When you tell yourself you can’t do something, you crave it more. Trust a woman who’s been pregnant twice. I rarely drink, I have raw oysters maybe twice a year, sushi once a month at most, never eat soft cheese, and don’t eat rarely steak often. But you can believe that every time I was reminded about what I couldn’t have, I craved them all instantly — and this happened for a solid nine months.

What did I do instead? I redirected. I’d find something else that I could eat or I’d go take a nap. Sometimes I’d just strike up a conversation with someone to distract myself, or I played video games to get my mind off of it if I was bored. Redirecting works well, especially if you feel a big craving coming on.

As a side note, it’s understandable that craving something and not getting it might make you cranky. We have another post about simple ways to boost your happiness now.

Take up a new, better hobby

This is an extension of redirecting — a more long-term version. In the snacking example, I realized that the time I spent throughout the day fixing snacks I didn’t need, I could take 15-30 minutes to do some exercises. So I’d go to the office gym and do some easy stretches and low intensity workouts. Or I’d take a walk around a few blocks to get some fresh air. That made exercising less daunting — I didn’t need to carve out a few hours to get ready, exercise, and then shower off afterwards. And because working out felt less like a hassle, I made time on weekends to go out dancing or ride bikes.

Don’t mark off a calendar

As rewarding as it is to see progress, counting away days is like watching a pot boil. It feels like it takes a lot more time — or in this case, effort — and until you see the first sign that it’s working, it can be discouraging.

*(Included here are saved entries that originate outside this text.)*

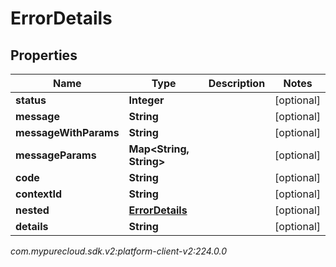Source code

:# ErrorDetails


## Properties

| Name | Type | Description | Notes |
| ------------ | ------------- | ------------- | ------------- |
| **status** | **Integer** |  |  [optional] |
| **message** | **String** |  |  [optional] |
| **messageWithParams** | **String** |  |  [optional] |
| **messageParams** | **Map&lt;String, String&gt;** |  |  [optional] |
| **code** | **String** |  |  [optional] |
| **contextId** | **String** |  |  [optional] |
| **nested** | [**ErrorDetails**](ErrorDetails) |  |  [optional] |
| **details** | **String** |  |  [optional] |




_com.mypurecloud.sdk.v2:platform-client-v2:224.0.0_
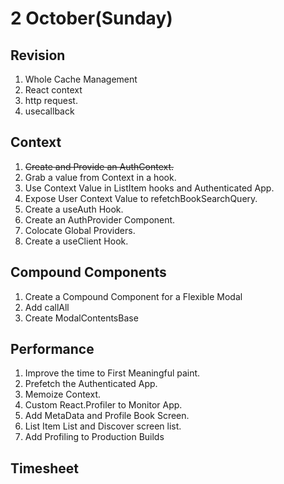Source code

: # 2 October(Sunday)

## Revision

1. Whole Cache Management
2. React context
3. http request.
4. usecallback

## Context

1. ~~Create and Provide an AuthContext.~~
2. Grab a value from Context in a hook.
3. Use Context Value in ListItem hooks and Authenticated App.
4. Expose User Context Value to refetchBookSearchQuery.
5. Create a useAuth Hook.
6. Create an AuthProvider Component.
7. Colocate Global Providers.
8. Create a useClient Hook.

## Compound Components

1. Create a Compound Component for a Flexible Modal
2. Add callAll
3. Create ModalContentsBase

## Performance

1. Improve the time to First Meaningful paint.
2. Prefetch the Authenticated App.
3. Memoize Context.
4. Custom React.Profiler to Monitor App.
5. Add MetaData and Profile Book Screen.
6. List Item List and Discover screen list.
7. Add Profiling to Production Builds

## Timesheet
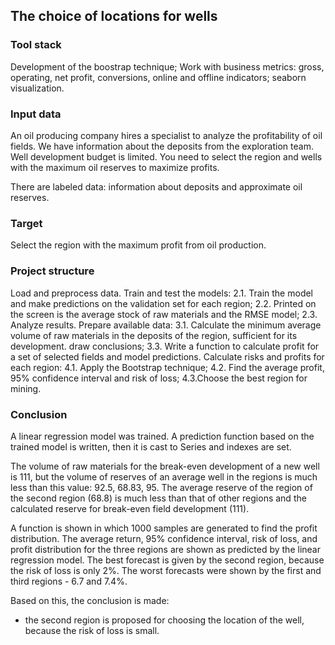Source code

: ## The choice of locations for wells

### Tool stack

Development of the boostrap technique;
Work with business metrics: gross, operating, net profit, conversions, online and offline indicators;
seaborn visualization.
### Input data

An oil producing company hires a specialist to analyze the profitability of oil fields. We have information about the deposits from the exploration team. Well development budget is limited. You need to select the region and wells with the maximum oil reserves to maximize profits.

There are labeled data: information about deposits and approximate oil reserves.

### Target
Select the region with the maximum profit from oil production.

### Project structure
Load and preprocess data.
Train and test the models: 
2.1. Train the model and make predictions on the validation set for each region; 
2.2. Printed on the screen is the average stock of raw materials and the RMSE model; 
2.3. Analyze results.
Prepare available data: 
3.1. Calculate the minimum average volume of raw materials in the deposits of the region, sufficient for its development. draw conclusions; 
3.3. Write a function to calculate profit for a set of selected fields and model predictions.
Calculate risks and profits for each region: 
4.1. Apply the Bootstrap technique; 
4.2. Find the average profit, 95% confidence interval and risk of loss; 
4.3.Choose the best region for mining.

### Conclusion  
A linear regression model was trained. A prediction function based on the trained model is written, then it is cast to Series and indexes are set.


The volume of raw materials for the break-even development of a new well is 111, but the volume of reserves of an average well in the regions is much less than this value: 92.5, 68.83, 95. The average reserve of the region of the second region (68.8) is much less than that of other regions and the calculated reserve for break-even field development (111).


A function is shown in which 1000 samples are generated to find the profit distribution. The average return, 95% confidence interval, risk of loss, and profit distribution for the three regions are shown as predicted by the linear regression model. The best forecast is given by the second region, because the risk of loss is only 2%. The worst forecasts were shown by the first and third regions - 6.7 and 7.4%.


Based on this, the conclusion is made:
- the second region is proposed for choosing the location of the well, because the risk of loss is small.

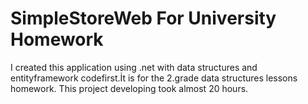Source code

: # SimpleStoreWeb For University Homework
I created this application using .net with data structures and entityframework codefirst.İt is for the 2.grade data structures lessons homework. This project developing took almost 20 hours. 
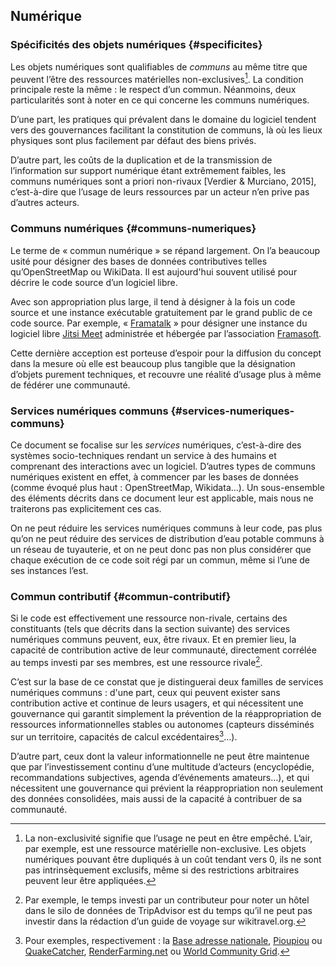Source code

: ## Numérique

### Spécificités des objets numériques {#specificites}

Les objets numériques sont qualifiables de _communs_ au même titre que peuvent l’être des ressources matérielles non-exclusives[^6]. La condition principale reste la même : le respect d’un commun. Néanmoins, deux particularités sont à noter en ce qui concerne les communs numériques.

D’une part, les pratiques qui prévalent dans le domaine du logiciel tendent vers des gouvernances facilitant la constitution de communs, là où les lieux physiques sont plus facilement par défaut des biens privés.

D’autre part, les coûts de la duplication et de la transmission de l’information sur support numérique étant extrêmement faibles, les communs numériques sont a priori non-rivaux \[Verdier & Murciano, 2015\], c’est-à-dire que l’usage de leurs ressources par un acteur n’en prive pas d’autres acteurs.

### Communs numériques {#communs-numeriques}

Le terme de « commun numérique » se répand largement. On l’a beaucoup usité pour désigner des bases de données contributives telles qu’OpenStreetMap ou WikiData. Il est aujourd'hui souvent utilisé pour décrire le code source d’un logiciel libre.

Avec son appropriation plus large, il tend à désigner à la fois un code source et une instance exécutable gratuitement par le grand public de ce code source. Par exemple, « [Framatalk](https://framatalk.org/accueil/) » pour désigner une instance du logiciel libre [Jitsi Meet](https://meet.jit.si) administrée et hébergée par l’association [Framasoft](https://framasoft.org/).

Cette dernière acception est porteuse d’espoir pour la diffusion du concept dans la mesure où elle est beaucoup plus tangible que la désignation d’objets purement techniques, et recouvre une réalité d’usage plus à même de fédérer une communauté.

### Services numériques communs {#services-numeriques-communs}

Ce document se focalise sur les _services_ numériques, c’est-à-dire des systèmes socio-techniques rendant un service à des humains et comprenant des interactions avec un logiciel. D’autres types de communs numériques existent en effet, à commencer par les bases de données \(comme évoqué plus haut : OpenStreetMap, Wikidata…\). Un sous-ensemble des éléments décrits dans ce document leur est applicable, mais nous ne traiterons pas explicitement ces cas.

On ne peut réduire les services numériques communs à leur code, pas plus qu’on ne peut réduire des services de distribution d’eau potable communs à un réseau de tuyauterie, et on ne peut donc pas non plus considérer que chaque exécution de ce code soit régi par un commun, même si l’une de ses instances l’est.

### Commun contributif {#commun-contributif}

Si le code est effectivement une ressource non-rivale, certains des constituants \(tels que décrits dans la section suivante\) des services numériques communs peuvent, eux, être rivaux. Et en premier lieu, la capacité de contribution active de leur communauté, directement corrélée au temps investi par ses membres, est une ressource rivale[^7].

C’est sur la base de ce constat que je distinguerai deux familles de services numériques communs : d'une part, ceux qui peuvent exister sans contribution active et continue de leurs usagers, et qui nécessitent une gouvernance qui garantit simplement la prévention de la réappropriation de ressources informationnelles stables ou autonomes (capteurs disséminés sur un territoire, capacités de calcul excédentaires[^8]…).

D’autre part, ceux dont la valeur informationnelle ne peut être maintenue que par l’investissement continu d’une multitude d’acteurs (encyclopédie, recommandations subjectives, agenda d’événements amateurs…), et qui nécessitent une gouvernance qui prévient la réappropriation non seulement des données consolidées, mais aussi de la capacité à contribuer de sa communauté.

[^6]: La non-exclusivité signifie que l’usage ne peut en être empêché. L’air, par exemple, est une ressource matérielle non-exclusive. Les objets numériques pouvant être dupliqués à un coût tendant vers 0, ils ne sont pas intrinsèquement exclusifs, même si des restrictions arbitraires peuvent leur être appliquées.

[^7]: Par exemple, le temps investi par un contributeur pour noter un hôtel dans le silo de données de TripAdvisor est du temps qu’il ne peut pas investir dans la rédaction d’un guide de voyage sur wikitravel.org.

[^8]: Pour exemples, respectivement : la [Base adresse nationale](https://adresse.data.gouv.fr), [Pioupiou](https://pioupiou.fr/fr/) ou [QuakeCatcher](http://qcn.stanford.edu/index.php), [RenderFarming.net](http://burp.renderfarming.net) ou [World Community Grid](https://www.worldcommunitygrid.org).

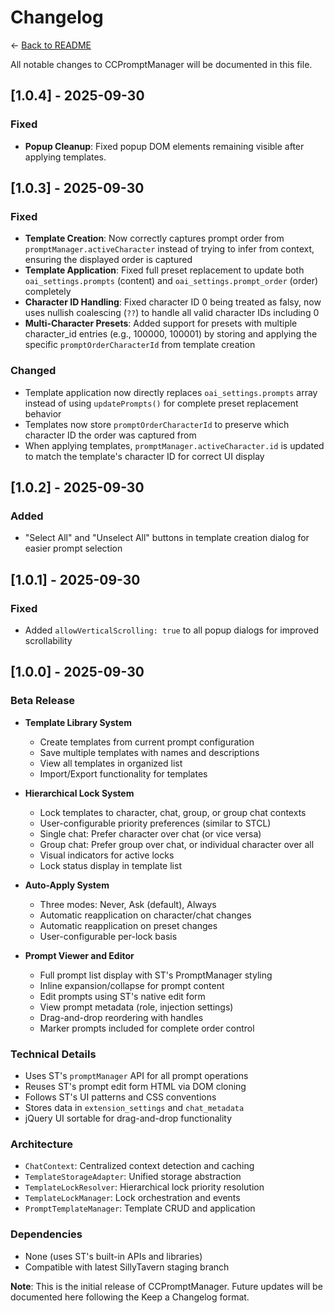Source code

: # Changelog

← [Back to README](README.md)

All notable changes to CCPromptManager will be documented in this file.

## [1.0.4] - 2025-09-30

### Fixed
- **Popup Cleanup**: Fixed popup DOM elements remaining visible after applying templates.

## [1.0.3] - 2025-09-30

### Fixed
- **Template Creation**: Now correctly captures prompt order from `promptManager.activeCharacter` instead of trying to infer from context, ensuring the displayed order is captured
- **Template Application**: Fixed full preset replacement to update both `oai_settings.prompts` (content) and `oai_settings.prompt_order` (order) completely
- **Character ID Handling**: Fixed character ID 0 being treated as falsy, now uses nullish coalescing (`??`) to handle all valid character IDs including 0
- **Multi-Character Presets**: Added support for presets with multiple character_id entries (e.g., 100000, 100001) by storing and applying the specific `promptOrderCharacterId` from template creation

### Changed
- Template application now directly replaces `oai_settings.prompts` array instead of using `updatePrompts()` for complete preset replacement behavior
- Templates now store `promptOrderCharacterId` to preserve which character ID the order was captured from
- When applying templates, `promptManager.activeCharacter.id` is updated to match the template's character ID for correct UI display

## [1.0.2] - 2025-09-30

### Added
- "Select All" and "Unselect All" buttons in template creation dialog for easier prompt selection

## [1.0.1] - 2025-09-30

### Fixed
- Added `allowVerticalScrolling: true` to all popup dialogs for improved scrollability

## [1.0.0] - 2025-09-30

### Beta Release
- **Template Library System**
  - Create templates from current prompt configuration
  - Save multiple templates with names and descriptions
  - View all templates in organized list
  - Import/Export functionality for templates

- **Hierarchical Lock System**
  - Lock templates to character, chat, group, or group chat contexts
  - User-configurable priority preferences (similar to STCL)
  - Single chat: Prefer character over chat (or vice versa)
  - Group chat: Prefer group over chat, or individual character over all
  - Visual indicators for active locks
  - Lock status display in template list

- **Auto-Apply System**
  - Three modes: Never, Ask (default), Always
  - Automatic reapplication on character/chat changes
  - Automatic reapplication on preset changes
  - User-configurable per-lock basis

- **Prompt Viewer and Editor**
  - Full prompt list display with ST's PromptManager styling
  - Inline expansion/collapse for prompt content
  - Edit prompts using ST's native edit form
  - View prompt metadata (role, injection settings)
  - Drag-and-drop reordering with handles
  - Marker prompts included for complete order control

### Technical Details
- Uses ST's `promptManager` API for all prompt operations
- Reuses ST's prompt edit form HTML via DOM cloning
- Follows ST's UI patterns and CSS conventions
- Stores data in `extension_settings` and `chat_metadata`
- jQuery UI sortable for drag-and-drop functionality

### Architecture
- `ChatContext`: Centralized context detection and caching
- `TemplateStorageAdapter`: Unified storage abstraction
- `TemplateLockResolver`: Hierarchical lock priority resolution
- `TemplateLockManager`: Lock orchestration and events
- `PromptTemplateManager`: Template CRUD and application

### Dependencies
- None (uses ST's built-in APIs and libraries)
- Compatible with latest SillyTavern staging branch

**Note**: This is the initial release of CCPromptManager. Future updates will be documented here following the Keep a Changelog format.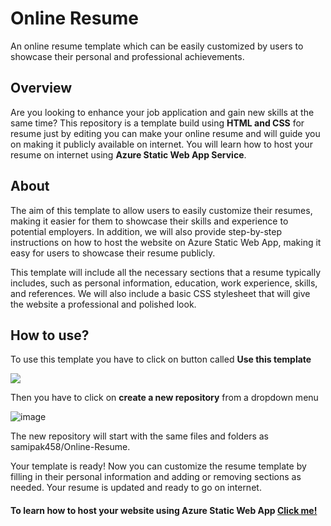 # Online Resume
An online resume template which can be easily customized by users to showcase their personal and professional achievements. 

## Overview
Are you looking to enhance your job application and gain new skills at the same time? 
This repository is a template build using **HTML and CSS** for resume just by editing you can make your online resume and will guide you on making it publicly available on internet. 
You will learn how to host your resume on internet using **Azure Static Web App Service**.

## About
The aim of this template to allow users to easily customize their resumes, making it easier for them to showcase their skills and experience to potential employers. In addition, we will also provide step-by-step instructions on how to host the website on Azure Static Web App, making it easy for users to showcase their resume publicly.

This template will include all the necessary sections that a resume typically includes, such as personal information, education, work experience, skills, and references. We will also include a basic CSS stylesheet that will give the website a professional and polished look.

## How to use?
To use this template you have to click on button called **Use this template**

<img src="https://github.com/samipak458/Online-Resume/assets/52650290/e843dea3-cd95-4c58-a4fa-27cdcf779755" />

Then you have to click on **create a new repository** from a dropdown menu

![image](https://github.com/samipak458/Online-Resume/assets/52650290/8aac718b-907d-4bea-a904-a0d33dab9a54)

The new repository will start with the same files and folders as samipak458/Online-Resume. 

Your template is ready! Now you can customize the resume template by filling in their personal information and adding or removing sections as needed. Your resume is updated and ready to go on internet.

#### To learn how to host your website using Azure Static Web App [Click me!]()
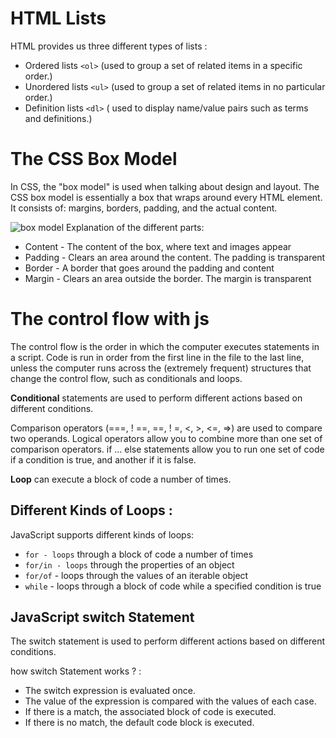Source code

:# HTML Lists #

HTML provides us three different types of lists :

- Ordered lists `<ol>` (used to group a set of related items in a specific order.)
- Unordered lists `<ul>` (used to group a set of related items in no particular order.)
- Definition lists `<dl>` ( used to display name/value pairs such as terms and definitions.)

# The CSS Box Model #

In CSS, the "box model" is used when talking about design and layout. The CSS box model is essentially a box that wraps around every HTML element. It consists of: margins, borders, padding, and the actual content.

![box model](https://s3.amazonaws.com/viking_education/web_development/web_app_eng/css_box_model_chrome.png)
Explanation of the different parts:

- Content - The content of the box, where text and images appear
- Padding - Clears an area around the content. The padding is transparent
- Border - A border that goes around the padding and content
- Margin - Clears an area outside the border. The margin is transparent

# The control flow with js #
The control flow is the order in which the computer executes statements in a script. Code is run in order from the first line in the file to the last line, unless the computer runs across the (extremely frequent) structures that change the control flow, such as conditionals and loops.

**Conditional** statements are used to perform different actions based on different conditions.

Comparison operators (===, ! ==, ==, ! =, <, >, <=, =>) are used to compare two operands.
Logical operators allow you to combine more than one set of comparison operators.
if … else statements allow you to run one set of code if a condition is true, and another if it is false.

**Loop** can execute a block of code a number of times.
## Different Kinds of Loops : ##
JavaScript supports different kinds of loops:

- `for - loops` through a block of code a number of times
- `for/in - loops` through the properties of an object
- `for/of` - loops through the values of an iterable object
- `while` - loops through a block of code while a specified condition is true

## JavaScript switch Statement ##
The switch statement is used to perform different actions based on different conditions.

 how switch Statement works ? :

- The switch expression is evaluated once.
- The value of the expression is compared with the values of each case.
- If there is a match, the associated block of code is executed.
- If there is no match, the default code block is executed.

If you want to change bad habits for good, don’t focus on how much time you’ve been trying. Making small tweaks lead to better lifestyle choices overall and then you’ll start to see long-term results. Don’t make this harder on yourself than it has to be.

Conclusion

The old adage is that it takes 28 days to change a habit. But don’t think about it as a whole month. Tackle it day-by-day, take small steps, and set yourself up for success instead of shaming yourself if you slip up. If you’re not there after 28 days, take the time you need. You can change any habit you want to, but it doesn’t have to be a difficult experience.